__EXERCISE OBJECTIVE__
Note how many lines of the data below hold the word "found", then give that number with no other text.

---------- DATA PROVIDED

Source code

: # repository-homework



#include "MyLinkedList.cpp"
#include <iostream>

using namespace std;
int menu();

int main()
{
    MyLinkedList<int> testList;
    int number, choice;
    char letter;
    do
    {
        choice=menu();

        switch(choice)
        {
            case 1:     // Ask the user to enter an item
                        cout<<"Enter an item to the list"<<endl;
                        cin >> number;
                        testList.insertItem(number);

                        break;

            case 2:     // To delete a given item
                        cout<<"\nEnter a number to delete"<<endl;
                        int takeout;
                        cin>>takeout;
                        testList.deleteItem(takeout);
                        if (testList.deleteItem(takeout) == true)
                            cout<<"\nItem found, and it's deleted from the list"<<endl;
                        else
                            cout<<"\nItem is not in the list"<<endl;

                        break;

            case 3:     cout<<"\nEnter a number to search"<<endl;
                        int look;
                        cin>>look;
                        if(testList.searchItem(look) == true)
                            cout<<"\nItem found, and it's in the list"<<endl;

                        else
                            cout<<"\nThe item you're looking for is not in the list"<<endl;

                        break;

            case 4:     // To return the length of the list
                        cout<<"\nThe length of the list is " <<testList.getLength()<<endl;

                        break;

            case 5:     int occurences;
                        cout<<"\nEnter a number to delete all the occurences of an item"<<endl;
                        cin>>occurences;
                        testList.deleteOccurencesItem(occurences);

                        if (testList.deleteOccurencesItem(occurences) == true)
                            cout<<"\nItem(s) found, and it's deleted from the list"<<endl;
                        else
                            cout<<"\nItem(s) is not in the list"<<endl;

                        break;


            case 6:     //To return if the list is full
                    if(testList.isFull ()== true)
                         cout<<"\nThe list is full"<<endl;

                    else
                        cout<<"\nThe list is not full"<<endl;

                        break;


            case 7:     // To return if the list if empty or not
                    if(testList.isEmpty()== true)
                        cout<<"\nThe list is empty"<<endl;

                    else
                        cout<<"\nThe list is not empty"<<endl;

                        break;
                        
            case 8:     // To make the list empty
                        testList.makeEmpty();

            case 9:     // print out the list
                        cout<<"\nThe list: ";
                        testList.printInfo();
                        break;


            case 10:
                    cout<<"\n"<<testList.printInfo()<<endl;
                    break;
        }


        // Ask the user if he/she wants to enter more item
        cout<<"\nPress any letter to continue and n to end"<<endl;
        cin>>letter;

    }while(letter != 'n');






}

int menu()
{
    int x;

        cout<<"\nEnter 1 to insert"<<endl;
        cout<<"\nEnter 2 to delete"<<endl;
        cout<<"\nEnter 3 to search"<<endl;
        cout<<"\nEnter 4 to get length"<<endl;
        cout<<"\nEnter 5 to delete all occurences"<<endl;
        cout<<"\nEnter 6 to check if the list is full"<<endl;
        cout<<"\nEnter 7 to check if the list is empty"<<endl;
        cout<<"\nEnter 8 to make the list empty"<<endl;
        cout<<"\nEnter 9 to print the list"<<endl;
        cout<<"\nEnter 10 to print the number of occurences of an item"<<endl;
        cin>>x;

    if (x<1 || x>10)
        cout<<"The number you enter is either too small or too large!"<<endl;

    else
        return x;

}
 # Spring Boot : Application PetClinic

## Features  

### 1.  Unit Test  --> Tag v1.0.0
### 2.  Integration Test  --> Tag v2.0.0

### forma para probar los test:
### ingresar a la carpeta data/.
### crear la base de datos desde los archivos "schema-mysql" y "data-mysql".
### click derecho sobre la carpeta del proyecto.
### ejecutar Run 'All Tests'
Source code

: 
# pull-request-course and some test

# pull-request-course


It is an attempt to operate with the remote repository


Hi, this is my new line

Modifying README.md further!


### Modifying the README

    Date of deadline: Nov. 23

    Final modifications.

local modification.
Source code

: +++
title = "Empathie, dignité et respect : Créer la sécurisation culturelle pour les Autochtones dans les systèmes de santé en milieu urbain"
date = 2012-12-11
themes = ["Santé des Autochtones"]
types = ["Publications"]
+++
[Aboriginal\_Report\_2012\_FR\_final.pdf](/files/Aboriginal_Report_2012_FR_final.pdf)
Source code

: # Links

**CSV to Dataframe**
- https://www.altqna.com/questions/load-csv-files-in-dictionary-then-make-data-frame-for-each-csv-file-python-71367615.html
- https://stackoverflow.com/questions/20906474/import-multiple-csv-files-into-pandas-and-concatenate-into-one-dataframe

--------------------
---------- DATA PROVIDED

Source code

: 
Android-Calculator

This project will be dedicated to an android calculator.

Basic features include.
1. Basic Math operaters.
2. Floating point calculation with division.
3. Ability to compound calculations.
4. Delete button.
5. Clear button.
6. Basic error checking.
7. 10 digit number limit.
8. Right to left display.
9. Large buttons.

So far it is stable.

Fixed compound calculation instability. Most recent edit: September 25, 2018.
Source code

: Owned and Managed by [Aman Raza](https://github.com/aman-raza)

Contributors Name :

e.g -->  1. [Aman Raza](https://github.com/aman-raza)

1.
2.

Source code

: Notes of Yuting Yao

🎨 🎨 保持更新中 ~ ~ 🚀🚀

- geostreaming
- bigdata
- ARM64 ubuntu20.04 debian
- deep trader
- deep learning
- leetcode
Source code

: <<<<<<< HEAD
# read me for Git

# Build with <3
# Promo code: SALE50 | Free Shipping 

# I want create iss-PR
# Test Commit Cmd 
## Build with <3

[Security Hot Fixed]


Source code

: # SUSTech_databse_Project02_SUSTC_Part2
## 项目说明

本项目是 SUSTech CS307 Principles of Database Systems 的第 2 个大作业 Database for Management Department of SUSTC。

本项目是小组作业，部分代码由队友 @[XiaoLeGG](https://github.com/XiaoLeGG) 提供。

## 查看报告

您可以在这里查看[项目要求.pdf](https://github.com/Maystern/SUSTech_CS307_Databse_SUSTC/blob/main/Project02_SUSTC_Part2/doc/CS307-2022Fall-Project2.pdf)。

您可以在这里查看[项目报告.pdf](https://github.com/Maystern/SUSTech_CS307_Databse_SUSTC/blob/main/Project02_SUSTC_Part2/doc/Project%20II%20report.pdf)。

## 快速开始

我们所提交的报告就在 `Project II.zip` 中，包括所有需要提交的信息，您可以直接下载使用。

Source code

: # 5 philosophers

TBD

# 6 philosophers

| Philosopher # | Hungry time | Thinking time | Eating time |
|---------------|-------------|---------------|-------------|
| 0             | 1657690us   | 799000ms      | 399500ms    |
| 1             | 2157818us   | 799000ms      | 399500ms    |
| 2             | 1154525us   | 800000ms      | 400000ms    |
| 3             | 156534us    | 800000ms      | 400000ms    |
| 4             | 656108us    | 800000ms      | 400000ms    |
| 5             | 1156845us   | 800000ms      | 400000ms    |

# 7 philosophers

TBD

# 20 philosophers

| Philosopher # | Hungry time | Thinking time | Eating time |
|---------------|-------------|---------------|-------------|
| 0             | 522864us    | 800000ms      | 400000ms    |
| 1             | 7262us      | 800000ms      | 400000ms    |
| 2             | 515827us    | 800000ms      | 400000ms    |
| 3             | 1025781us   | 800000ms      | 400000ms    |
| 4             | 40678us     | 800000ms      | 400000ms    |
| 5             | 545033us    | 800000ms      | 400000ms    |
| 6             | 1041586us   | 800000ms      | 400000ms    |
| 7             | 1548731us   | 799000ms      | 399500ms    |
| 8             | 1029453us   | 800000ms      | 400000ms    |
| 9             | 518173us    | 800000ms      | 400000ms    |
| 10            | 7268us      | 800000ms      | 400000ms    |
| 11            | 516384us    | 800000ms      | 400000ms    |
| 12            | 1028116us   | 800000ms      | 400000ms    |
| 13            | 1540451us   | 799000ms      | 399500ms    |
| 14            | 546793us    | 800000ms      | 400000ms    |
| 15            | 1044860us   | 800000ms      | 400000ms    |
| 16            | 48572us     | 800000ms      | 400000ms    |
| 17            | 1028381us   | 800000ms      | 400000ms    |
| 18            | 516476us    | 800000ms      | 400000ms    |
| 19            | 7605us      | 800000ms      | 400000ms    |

--------------------

__SOLVED EXERCISE__
3